Public perception, she believes, is shifting faster than expected. “The more people see women riding, the more normal it becomes,” she says. “I see young girls watching us in the street, smiling, pointing, asking questions. That’s how change starts.”

However, infrastructure still lags behind culture. “Older Cairo’s streets aren’t built for scooters,” she says. “There are no lanes, no clear rules. That’s why we focus on compounds and safer areas first.”

Growing with Purpose

Despite its organic success, Dosy’s growth remains deliberately cautious. “We’ve been approached by investors,” Farouk says, “We’re selective. We rely mostly on grants and partnerships for now. Once revenue stabilises, we’ll consider outside investment, but we don’t want to compromise our mission.”

Profit, she insists, is not the priority. “It’s about sustainability. Quick money can destroy a purpose-driven start-up if it comes with pressure to grow at any cost.”

Instead, Dosy’s expansion plans focus on strengthening technology and reaching new cities. “We’re working on app updates based on user feedback,” she says. “The vision is to make Dosy a national mobility companion for women.”

Her ultimate ambition is regional. “Why not expand across the Middle East? The challenges are similar: culture, safety, and infrastructure. The solution we’re building here could inspire others.”

Policy, Infrastructure, and the Law 

“If I could change one law, it would be transportation policy,” Farouk says instantly. “Public transport in Egypt is chaotic. There are no schedules, no structure, no safety.”

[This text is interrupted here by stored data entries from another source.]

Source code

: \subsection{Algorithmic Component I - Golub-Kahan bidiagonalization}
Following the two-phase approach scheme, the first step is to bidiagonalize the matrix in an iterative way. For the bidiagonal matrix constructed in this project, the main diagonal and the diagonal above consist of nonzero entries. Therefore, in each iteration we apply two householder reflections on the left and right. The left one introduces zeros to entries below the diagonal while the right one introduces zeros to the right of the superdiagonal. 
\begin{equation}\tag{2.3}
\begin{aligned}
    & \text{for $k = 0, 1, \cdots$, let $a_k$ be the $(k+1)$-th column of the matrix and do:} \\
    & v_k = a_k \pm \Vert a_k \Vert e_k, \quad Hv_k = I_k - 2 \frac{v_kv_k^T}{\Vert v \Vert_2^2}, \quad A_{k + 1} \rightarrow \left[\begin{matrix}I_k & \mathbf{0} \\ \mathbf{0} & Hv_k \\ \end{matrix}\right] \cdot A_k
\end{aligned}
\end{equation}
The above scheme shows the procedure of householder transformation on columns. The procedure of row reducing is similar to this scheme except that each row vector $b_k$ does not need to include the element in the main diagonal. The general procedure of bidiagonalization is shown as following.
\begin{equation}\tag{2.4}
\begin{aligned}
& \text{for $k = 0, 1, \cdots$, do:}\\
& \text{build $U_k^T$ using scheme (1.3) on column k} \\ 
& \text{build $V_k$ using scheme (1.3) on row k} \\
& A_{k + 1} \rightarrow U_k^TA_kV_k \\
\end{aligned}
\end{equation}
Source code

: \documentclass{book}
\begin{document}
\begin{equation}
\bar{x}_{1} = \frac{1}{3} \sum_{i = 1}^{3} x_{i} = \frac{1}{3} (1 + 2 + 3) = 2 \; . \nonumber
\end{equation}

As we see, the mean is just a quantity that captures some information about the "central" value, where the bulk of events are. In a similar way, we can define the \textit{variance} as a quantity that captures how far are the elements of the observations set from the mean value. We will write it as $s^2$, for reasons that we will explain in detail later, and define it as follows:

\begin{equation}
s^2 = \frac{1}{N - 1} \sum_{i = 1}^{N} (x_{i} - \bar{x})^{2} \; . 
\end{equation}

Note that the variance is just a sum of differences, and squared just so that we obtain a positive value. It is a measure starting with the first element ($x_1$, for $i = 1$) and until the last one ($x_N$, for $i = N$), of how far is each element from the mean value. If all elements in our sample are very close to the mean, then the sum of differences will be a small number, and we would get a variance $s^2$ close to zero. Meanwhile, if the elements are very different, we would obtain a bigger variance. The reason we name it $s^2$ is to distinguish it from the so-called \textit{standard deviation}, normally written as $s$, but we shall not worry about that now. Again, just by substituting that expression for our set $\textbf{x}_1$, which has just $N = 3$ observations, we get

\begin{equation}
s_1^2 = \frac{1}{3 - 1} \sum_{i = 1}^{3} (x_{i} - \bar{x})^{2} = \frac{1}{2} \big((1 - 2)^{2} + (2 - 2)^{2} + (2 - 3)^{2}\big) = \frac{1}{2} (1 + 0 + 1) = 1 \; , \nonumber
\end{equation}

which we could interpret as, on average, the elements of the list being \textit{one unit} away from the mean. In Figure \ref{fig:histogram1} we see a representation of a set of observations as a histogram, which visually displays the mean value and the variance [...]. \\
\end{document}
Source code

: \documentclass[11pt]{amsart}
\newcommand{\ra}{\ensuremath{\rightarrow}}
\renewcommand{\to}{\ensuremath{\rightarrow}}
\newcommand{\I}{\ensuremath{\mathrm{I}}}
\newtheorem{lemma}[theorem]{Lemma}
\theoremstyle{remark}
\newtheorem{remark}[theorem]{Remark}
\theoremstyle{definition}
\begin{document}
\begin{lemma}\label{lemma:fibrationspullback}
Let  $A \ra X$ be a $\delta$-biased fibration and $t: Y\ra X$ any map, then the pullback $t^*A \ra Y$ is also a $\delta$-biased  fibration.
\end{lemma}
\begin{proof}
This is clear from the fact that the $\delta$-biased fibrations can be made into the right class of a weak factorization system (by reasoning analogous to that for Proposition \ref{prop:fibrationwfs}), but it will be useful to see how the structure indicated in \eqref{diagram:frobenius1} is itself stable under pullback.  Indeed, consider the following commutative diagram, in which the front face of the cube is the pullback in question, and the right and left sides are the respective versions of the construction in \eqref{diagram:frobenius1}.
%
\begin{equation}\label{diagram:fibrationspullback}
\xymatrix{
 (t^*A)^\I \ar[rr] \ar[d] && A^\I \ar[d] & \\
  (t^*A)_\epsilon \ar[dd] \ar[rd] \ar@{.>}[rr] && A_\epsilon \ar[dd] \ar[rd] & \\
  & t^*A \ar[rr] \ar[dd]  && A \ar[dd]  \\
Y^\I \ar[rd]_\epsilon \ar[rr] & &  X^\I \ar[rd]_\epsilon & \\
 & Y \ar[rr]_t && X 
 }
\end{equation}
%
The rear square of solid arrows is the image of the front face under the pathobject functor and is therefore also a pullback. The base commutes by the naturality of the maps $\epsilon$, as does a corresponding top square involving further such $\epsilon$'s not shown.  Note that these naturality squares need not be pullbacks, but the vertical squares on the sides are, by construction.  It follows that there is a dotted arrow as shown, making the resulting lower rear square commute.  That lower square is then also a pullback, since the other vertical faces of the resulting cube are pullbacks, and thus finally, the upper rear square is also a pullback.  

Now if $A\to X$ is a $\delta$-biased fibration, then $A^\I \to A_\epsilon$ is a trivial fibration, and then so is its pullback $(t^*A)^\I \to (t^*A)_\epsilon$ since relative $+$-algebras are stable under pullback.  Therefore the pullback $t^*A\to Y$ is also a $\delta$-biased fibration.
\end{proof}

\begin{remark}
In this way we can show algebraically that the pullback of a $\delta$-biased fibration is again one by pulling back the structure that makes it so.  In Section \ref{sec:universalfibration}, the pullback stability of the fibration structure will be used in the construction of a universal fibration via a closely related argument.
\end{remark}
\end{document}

For her, reforming transport would benefit everyone, not just women. “If buses and microbuses were organised and safe, fewer people would need private cars. Women would move more freely. It would reduce traffic, emissions, and stress. It’s a national issue, not just women-related.”

Still, Farouk does not wait for policy to change. “We do what we can from the ground up,” she says. “If the system won’t make space for women, we’ll make our own.”

Six years into its journey, Dosy is still defining what sustainable success means. Its founders balance ambition with realism, a rarity in Egypt’s volatile start-up scene.

“We’re growing slowly, but intentionally,” Farouk says. “I don’t want to look back and see we lost our essence chasing numbers. Every ride we teach, every woman who joins, is a win,” she says. “That’s how change happens: small, steady, visible.”

Asked what keeps her motivated, Farouk does not hesitate. “Every time I see a girl ride past me on a scooter, I feel something shift,” she says. “When we started, it felt impossible. Now it feels inevitable.”

Dosy may have begun with scooters, but its true engine is social momentum. “We started because we couldn’t find a female instructor,” Farouk reflects. “Now we have dozens of women teaching others, hundreds riding daily, and a community that grows by itself.”

She glances at the road ahead — literally and figuratively. “This is only the beginning,” she says. “We’re still riding against the current, but the current is starting to move with us.”